- Born: Samantha Ryan February 5, 1969 (age 57) Lake Ronkonkoma, New York, U.S.
- Occupation: Sportscaster
- Spouse: Jeff Herbst
- Children: 2

= Sam Ryan =

American sportscaster (born 1969)

Samantha Ryan (born February 5, 1969) is an American sportscaster who is a sports anchor for WABC-TV New York's Eyewitness News' weekend evening broadcasts.

==Biography==

===Early life and education===
Ryan is an alumna of the New York Institute of Technology and also majored in communications at Hofstra University.

===Broadcasting career===
Early in her career, Ryan worked for WBAB Babylon, New York, WVIT Hartford, and WFAN New York. She joined ABC Radio Network in 1996 and then Fox Sports New York in 2000. She started her first stint at WABC-TV ABC in September 2002.

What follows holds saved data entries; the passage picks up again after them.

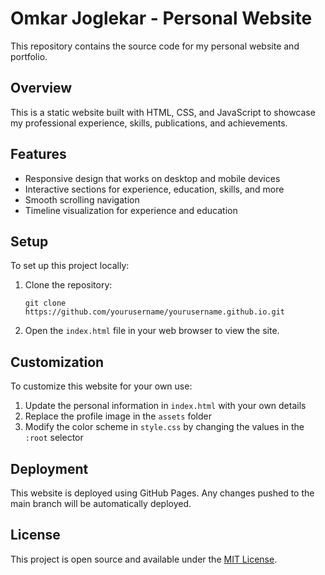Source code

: # Omkar Joglekar - Personal Website

This repository contains the source code for my personal website and portfolio.

## Overview

This is a static website built with HTML, CSS, and JavaScript to showcase my professional experience, skills, publications, and achievements.

## Features

- Responsive design that works on desktop and mobile devices
- Interactive sections for experience, education, skills, and more
- Smooth scrolling navigation
- Timeline visualization for experience and education

## Setup

To set up this project locally:

1. Clone the repository:
   ```
   git clone https://github.com/yourusername/yourusername.github.io.git
   ```

2. Open the `index.html` file in your web browser to view the site.

## Customization

To customize this website for your own use:

1. Update the personal information in `index.html` with your own details
2. Replace the profile image in the `assets` folder
3. Modify the color scheme in `style.css` by changing the values in the `:root` selector

## Deployment

This website is deployed using GitHub Pages. Any changes pushed to the main branch will be automatically deployed.

## License

This project is open source and available under the [MIT License](LICENSE). 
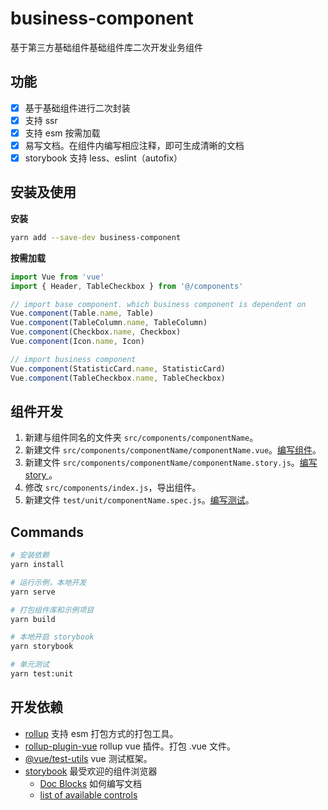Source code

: # business-component

基于第三方基础组件基础组件库二次开发业务组件

## 功能

- [x] 基于基础组件进行二次封装
- [x] 支持 ssr
- [x] 支持 esm 按需加载
- [x] 易写文档。在组件内编写相应注释，即可生成清晰的文档
- [x] storybook 支持 less、eslint（autofix）

## 安装及使用

**安装**

```sh
yarn add --save-dev business-component
```

**按需加载**

```js
import Vue from 'vue'
import { Header, TableCheckbox } from '@/components'

// import base component. which business component is dependent on
Vue.component(Table.name, Table)
Vue.component(TableColumn.name, TableColumn)
Vue.component(Checkbox.name, Checkbox)
Vue.component(Icon.name, Icon)

// import business component
Vue.component(StatisticCard.name, StatisticCard)
Vue.component(TableCheckbox.name, TableCheckbox)
```

## 组件开发

1. 新建与组件同名的文件夹 `src/components/componentName`。
2. 新建文件 `src/components/componentName/componentName.vue`。[编写组件](./docs/how-to-write-component.md)。
3. 新建文件 `src/components/componentName/componentName.story.js`。[编写 story ](./docs/how-to-write-story.md)。
4. 修改 `src/components/index.js`，导出组件。
5. 新建文件 `test/unit/componentName.spec.js`。[编写测试](./docs/how-to-write-test.md)。

## Commands

```sh
# 安装依赖
yarn install

# 运行示例，本地开发
yarn serve

# 打包组件库和示例项目
yarn build

# 本地开启 storybook
yarn storybook

# 单元测试
yarn test:unit
```

## 开发依赖

- [rollup](https://rollupjs.org/guide/en/) 支持 esm 打包方式的打包工具。
- [rollup-plugin-vue](https://github.com/vuejs/rollup-plugin-vue) rollup vue 插件。打包 .vue 文件。
- [@vue/test-utils](https://vue-test-utils.vuejs.org/zh/) vue 测试框架。
- [storybook](https://storybook.js.org/) 最受欢迎的组件浏览器
  - [Doc Blocks](https://storybook.js.org/docs/vue/writing-docs/doc-blocks) 如何编写文档
  - [list of available controls](https://storybook.js.org/docs/vue/essentials/controls#annotation)
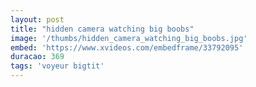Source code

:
 ```yaml
---
layout: post
title: "hidden camera watching big boobs"
image: '/thumbs/hidden_camera_watching_big_boobs.jpg'
embed: 'https://www.xvideos.com/embedframe/33792095'
duracao: 369
tags: 'voyeur bigtit'
---
```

Ryan joined ESPN in 2003, and CBS Sports and WCBS-TV in June 2006. She joined MLB Network as a studio host and reporter in September 2011 and appeared regularly on MLB Network's game productions, The Rundown, Quick Pitch, and other studio programming. She gave on-air reports from the field in the League Championship Series between the Chicago Cubs and Los Angeles Dodgers in 2017 on MLB Network and TBS. Ryan was with MLB Network until June 2018 when she returned to WABC.

==Awards==
Ryan won a local Emmy Award for "Outstanding Series Feature-soft" in 1999 and a local AP award in 2000.

== Personal life ==
Ryan is married to Jeff Herbst. They have two children together.